With all these attention-grabbing names flying around, Devine might have been happy to bask in the glare for a while. But, as he did the first time around, he viewed this set of splits as an outlet to allow him to stay creative and improve certain aspects of his process.  “I can actually grow, here’s a hairy term, but grow artistically through it,” he says. The last few years have found him investigating form as much as anything—prior to releasing the songs from ‘Instigator’ in two different guises he put out ‘Bubblegum’ and ‘Bulldozer’, a twin album set that displayed the loud and quiet sides of his writing—but here his focus is on the micro mechanics of making music.

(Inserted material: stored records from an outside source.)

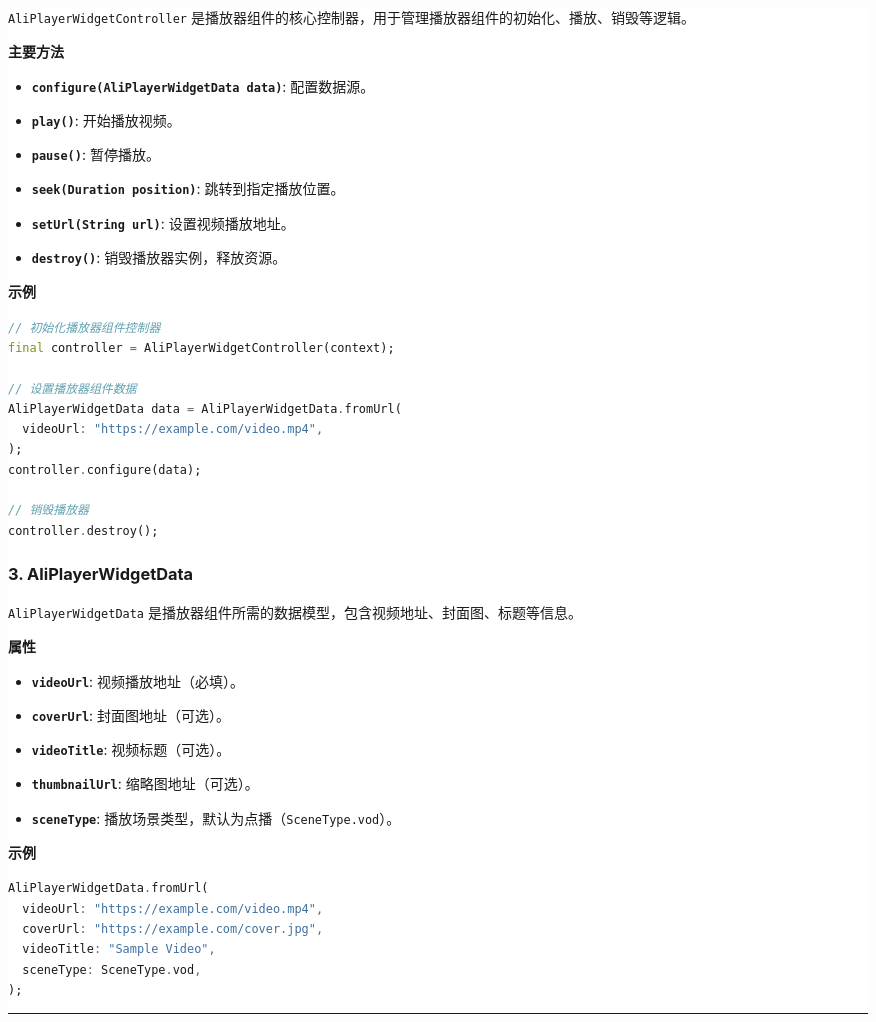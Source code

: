 `AliPlayerWidgetController` 是播放器组件的核心控制器，用于管理播放器组件的初始化、播放、销毁等逻辑。

**主要方法**

- **`configure(AliPlayerWidgetData data)`**: 配置数据源。

- **`play()`**: 开始播放视频。

- **`pause()`**: 暂停播放。

- **`seek(Duration position)`**: 跳转到指定播放位置。

- **`setUrl(String url)`**: 设置视频播放地址。

- **`destroy()`**: 销毁播放器实例，释放资源。

**示例**

```dart
// 初始化播放器组件控制器
final controller = AliPlayerWidgetController(context);

// 设置播放器组件数据
AliPlayerWidgetData data = AliPlayerWidgetData.fromUrl(
  videoUrl: "https://example.com/video.mp4",
);
controller.configure(data);

// 销毁播放器
controller.destroy();
```

### **3. AliPlayerWidgetData**

`AliPlayerWidgetData` 是播放器组件所需的数据模型，包含视频地址、封面图、标题等信息。

**属性**

- **`videoUrl`**: 视频播放地址（必填）。

- **`coverUrl`**: 封面图地址（可选）。

- **`videoTitle`**: 视频标题（可选）。

- **`thumbnailUrl`**: 缩略图地址（可选）。

- **`sceneType`**: 播放场景类型，默认为点播（`SceneType.vod`）。

**示例**

```dart
AliPlayerWidgetData.fromUrl(
  videoUrl: "https://example.com/video.mp4",
  coverUrl: "https://example.com/cover.jpg",
  videoTitle: "Sample Video",
  sceneType: SceneType.vod,
);
```

---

“I’ve been doing a lot of work on home recording to try to get what I’m doing here more developed, and this series has really been unlocking things for me in that pursuit,” he says. “I don’t have room in my apartment for a drum kit, I don’t think I could make ‘Pet Sounds’ here, but I have got better at making something that feels dynamic and full to me, in a stripped down sense. I’m getting better at using MIDI instruments, keyboard stuff, atmosphere. I think I got to mess with that a bit more with the Now, Now cover with Bazan, too. That’s part of what this series is.”

Growing up in New York and kicking around the fertile punk and hardcore scenes on Staten Island—home to multiple tiny labels run from box rooms and the like—Devine came to see, and love, split singles as both a means to an end and creative curios. A limited vinyl run might provide the impetus for a show or a tour, or help his band’s music make inroads in other geographical areas through association. Similarly, he might spend a few bucks at a merch table and end up hearing something strange and exciting. Devinyl is different, but you can trace its roots all the way back to this point.

“I saw Texas is the Reason and the Promise Ring in New York when I was 16 on the back of a split 7” they did for something,” Devine says. “I’ve done them throughout my career, and I mean that very literally. One of the first things I did with my band when I was a teenager was a split with a band from Canada that we’d played a show with or something. I’ve been doing it on and off for 20 years.”